A cento giorni dall’apertura del Centro comunale di raccolta (CCR) di via Luciano Rinaldi a Cassibile, il comitato “No CCR”, nato per contrastare presunte violazioni della privacy, la riduzione della qualità della vita, la lesione del diritto alla salute e i rischi per l’incolumità, ha fatto il punto della situazione. L’iniziativa avviene nell’ambito del percorso giudiziario avviato con la denuncia alla Procura della Repubblica di Siracusa dello scorso 31 maggio.

Il comitato ha preso atto della delocalizzazione del CCR di via Lauricella alla Pizzuta in via Carancino a Belvedere, spiegando che il trasferimento è avvenuto “sulla base dei presupposti della protesta sociale e dello spostamento di una struttura di conferimento di rifiuti da una posizione eccessivamente vicina alle abitazioni dei cittadini”.

Secondo quanto dichiarato da Josetta Raudino, portavoce del comitato:
“Consapevoli che le ragioni di ‘igiene pubblica’ che hanno indotto l’Amministrazione – dichiara Josetta Raudino, portavoce del comitato No Ccr – a rivedere le sue iniziali determinazioni sono ben più gravi in via Luciano Rinaldi, dove peraltro insiste anche uno studio medico frequentato da numerosi pazienti fragili, i componenti del comitato hanno chiesto un incontro al sindaco con pec del 22/08/2025 a cui il primo cittadino, dopo due settimane, non si è degnato di rispondere, fattispecie che mette in risalto – più che l’indole al dialogo – la pervicace volontà di trattare situazioni uguali in maniera disuguale, creando una disparità di trattamento”.

Nel mese di agosto, il comitato segnala che le esalazioni provenienti dal CCR, dovute alla presenza di residui alimentari nei rifiuti conferiti, hanno reso l’aria difficilmente respirabile per i residenti e per i pazienti dello studio medico, in funzione dell’orientamento dei venti e delle temperature.

I residenti riferiscono inoltre:
“Dalle finestre di casa, i residenti non vedono alcun servizio di pulizia di contenitori e spazi del CCR da parte della ditta appaltatrice. Peraltro, a essere violata, non è solo la privacy dei residenti, ma anche quella degli operatori ecologici, in quanto l’assenza di distanza della struttura, rende espliciti dati personali, abitudini di vita, condizioni lavorative, amicizie con consiglieri comunali, arrivati ad usare la struttura anche come luogo di transito per andare al gabinetto”.

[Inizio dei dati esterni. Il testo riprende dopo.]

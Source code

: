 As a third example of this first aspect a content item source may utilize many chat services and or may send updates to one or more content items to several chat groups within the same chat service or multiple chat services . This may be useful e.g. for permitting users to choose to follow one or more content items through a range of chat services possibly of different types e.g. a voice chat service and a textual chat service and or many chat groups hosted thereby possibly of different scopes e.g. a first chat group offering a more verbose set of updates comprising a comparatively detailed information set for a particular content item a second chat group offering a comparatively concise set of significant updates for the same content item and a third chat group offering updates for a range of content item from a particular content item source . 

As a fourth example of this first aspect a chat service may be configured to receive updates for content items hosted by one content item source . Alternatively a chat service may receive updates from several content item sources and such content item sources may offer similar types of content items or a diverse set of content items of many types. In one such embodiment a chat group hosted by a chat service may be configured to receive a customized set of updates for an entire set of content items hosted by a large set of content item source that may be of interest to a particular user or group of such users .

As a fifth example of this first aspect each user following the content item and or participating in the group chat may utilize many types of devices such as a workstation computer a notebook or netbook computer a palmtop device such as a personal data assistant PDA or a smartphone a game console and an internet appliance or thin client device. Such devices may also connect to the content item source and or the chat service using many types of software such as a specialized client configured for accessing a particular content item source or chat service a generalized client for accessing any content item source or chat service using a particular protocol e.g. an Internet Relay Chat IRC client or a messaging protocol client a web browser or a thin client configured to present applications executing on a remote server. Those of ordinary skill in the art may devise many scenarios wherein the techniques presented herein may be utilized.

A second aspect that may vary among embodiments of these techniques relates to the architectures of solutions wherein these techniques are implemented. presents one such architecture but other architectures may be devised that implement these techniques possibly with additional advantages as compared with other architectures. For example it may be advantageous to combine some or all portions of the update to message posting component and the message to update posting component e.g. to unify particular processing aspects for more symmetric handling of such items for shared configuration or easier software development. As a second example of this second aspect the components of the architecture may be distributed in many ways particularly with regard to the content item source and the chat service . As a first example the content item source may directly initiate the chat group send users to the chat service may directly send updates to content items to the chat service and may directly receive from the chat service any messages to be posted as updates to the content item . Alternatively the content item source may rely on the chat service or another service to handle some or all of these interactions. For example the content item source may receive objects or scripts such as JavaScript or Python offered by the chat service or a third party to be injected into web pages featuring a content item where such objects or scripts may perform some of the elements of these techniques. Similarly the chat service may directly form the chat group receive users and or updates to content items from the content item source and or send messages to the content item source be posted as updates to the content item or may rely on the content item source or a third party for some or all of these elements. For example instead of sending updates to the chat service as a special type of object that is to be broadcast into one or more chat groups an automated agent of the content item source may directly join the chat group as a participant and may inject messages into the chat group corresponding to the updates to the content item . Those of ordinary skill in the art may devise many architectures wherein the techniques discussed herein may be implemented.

Il comitato segnala anche lo sversamento di olio vegetale nell’area del CCR e l’uso della struttura per attività di riuso, in contrasto con le autorizzazioni, con cittadini che prelevano materiali con la disponibilità degli operatori.

A seguito dei tre incendi avvenuti quest’estate in altri CCR siciliani, il comitato ha inviato una PEC ai Vigili del Fuoco di Siracusa il 31/05/2025, sottolineando che, a differenza di altre strutture, quella di via Rinaldi non ha alcuna distanza dalle abitazioni, aumentando i rischi. La risposta è ancora in attesa.

Infine, l’analisi della perizia di variante del capitolato d’appalto del servizio di igiene urbana evidenzia difformità nella gestione del CCR di Cassibile: era previsto un solo operatore, invece ce ne sono due, con maggiori oneri per la cittadinanza e vestiario non idoneo alle mansioni svolte.

Il comitato afferma:
“Il CCR di via Luciano Rinaldi – concludono gli esponenti – rappresenta un luogo di illegalità diffuse rispetto ad un contesto, quello di Cassibile, che non sorprende da questo punto di vista se si considera che, sempre nel 2023, sono state conteggiate sulle spalle della collettività in variante 50 mila euro per una tariffazione puntuale mai effettivamente partita”.

In merito alla disponibilità al dialogo da parte dell’assessore Luciano Aloschi, il comitato segnala:
“Infine, il comitato stigmatizza l’ipocrisia dell’assessore Luciano Aloschi che a seguito delle precedenti denunce del comitato, dichiarò il 22/07/2025 di essere disponibile ad aprire un dialogo con i residenti di via Luciano Rinaldi per poi essersi sciolto come la neve al sole di agosto”.